El gran teatro universal del alma apagaba las luces de la sala, retiraba
cortinas y lo dejaba sólo en medio de la escena. Su tiempo había llegado. El
mundo esperaba que declamara el verso.
En pocos días comenzó a distinguir
por sus nombres de pila a algunos estudiantes, que al principio pasaban ante él
y lo miraban igual que a un bicho raro que estuviera arrestado. Sin embargo,
muy pronto se dio cuenta de las enormes posibilidades que ofrecía aquel
incógnito altozano, y empezó a usarlo como un observatorio de guarda forestal.

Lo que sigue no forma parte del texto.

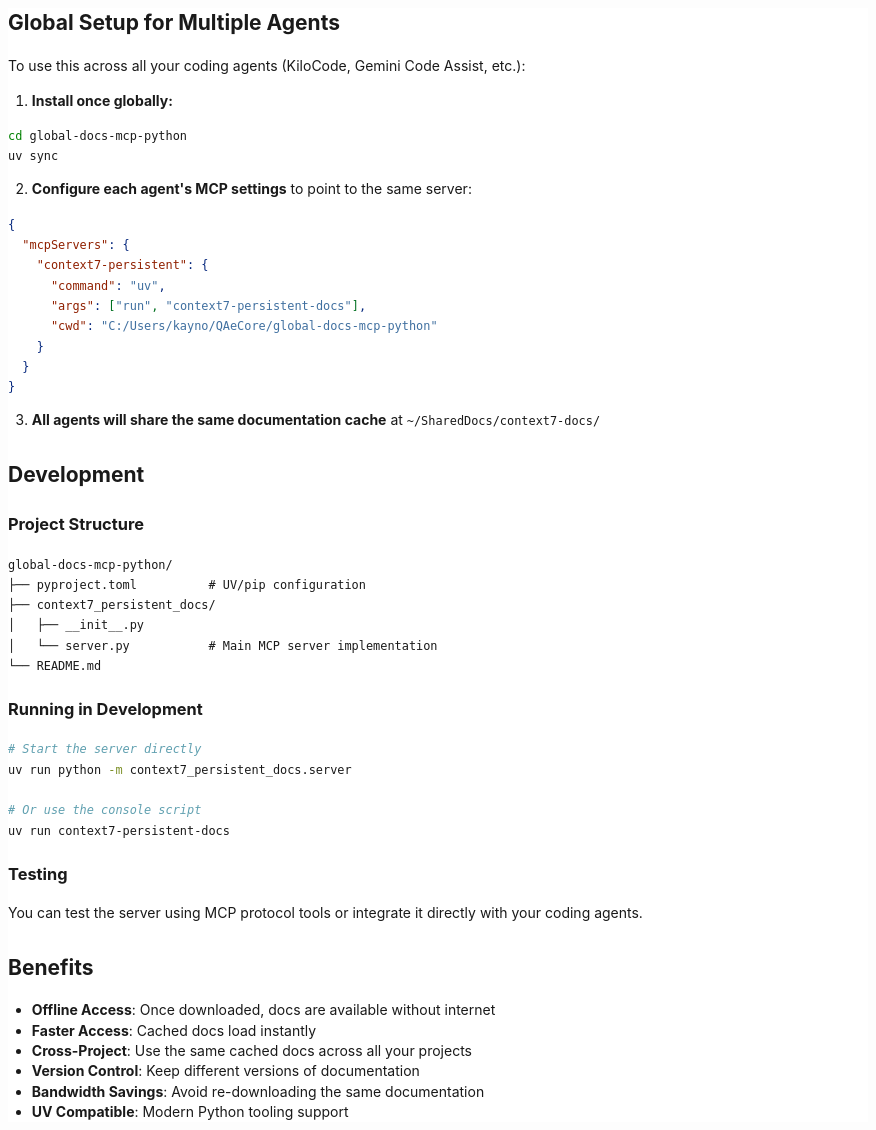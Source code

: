 ## Global Setup for Multiple Agents

To use this across all your coding agents (KiloCode, Gemini Code Assist, etc.):

1. **Install once globally:**
```bash
cd global-docs-mcp-python
uv sync
```

2. **Configure each agent's MCP settings** to point to the same server:
```json
{
  "mcpServers": {
    "context7-persistent": {
      "command": "uv",
      "args": ["run", "context7-persistent-docs"],
      "cwd": "C:/Users/kayno/QAeCore/global-docs-mcp-python"
    }
  }
}
```

3. **All agents will share the same documentation cache** at `~/SharedDocs/context7-docs/`

## Development

### Project Structure
```
global-docs-mcp-python/
├── pyproject.toml          # UV/pip configuration
├── context7_persistent_docs/
│   ├── __init__.py
│   └── server.py           # Main MCP server implementation
└── README.md
```

### Running in Development
```bash
# Start the server directly
uv run python -m context7_persistent_docs.server

# Or use the console script
uv run context7-persistent-docs
```

### Testing
You can test the server using MCP protocol tools or integrate it directly with your coding agents.

## Benefits

- **Offline Access**: Once downloaded, docs are available without internet
- **Faster Access**: Cached docs load instantly
- **Cross-Project**: Use the same cached docs across all your projects
- **Version Control**: Keep different versions of documentation
- **Bandwidth Savings**: Avoid re-downloading the same documentation
- **UV Compatible**: Modern Python tooling support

Atendía las llamadas telefónicas. Eso, en un principio, se le hizo un tanto
farragoso. Pero cuando le hubo cogido la rutina a lo de las clavijas, y a lo
del “dígame” vio él un filón abierto, de perspectivas casi incalculables. Un
filón de infinito futuro para alimentar sus intrigas y sus curiosidades, y a la
vez para servir de sustento exquisito a
sus fabulaciones. La vida en el pueblo lo había hecho fisgón y huronero, eso
había que reconocerlo si se era sincero. Así pues, pasado un corto tiempo, se
sintió como un bufón de corte occidental: sabedor y conocedor de todas las
intrigas; desestimado e insignificante para la mayoría. Oficialmente, don
Manuel era sólo un cura viejo que a ratos se cuidaba, en el seminario, del ir y
del venir de aquella portería. Vivía en la planta más alta, si bien comía en La
Sacerdotal, contigua al edificio. Y, también, desempeñaba no se sabía bien qué
labores junto a don Senén, allá, en el obispado.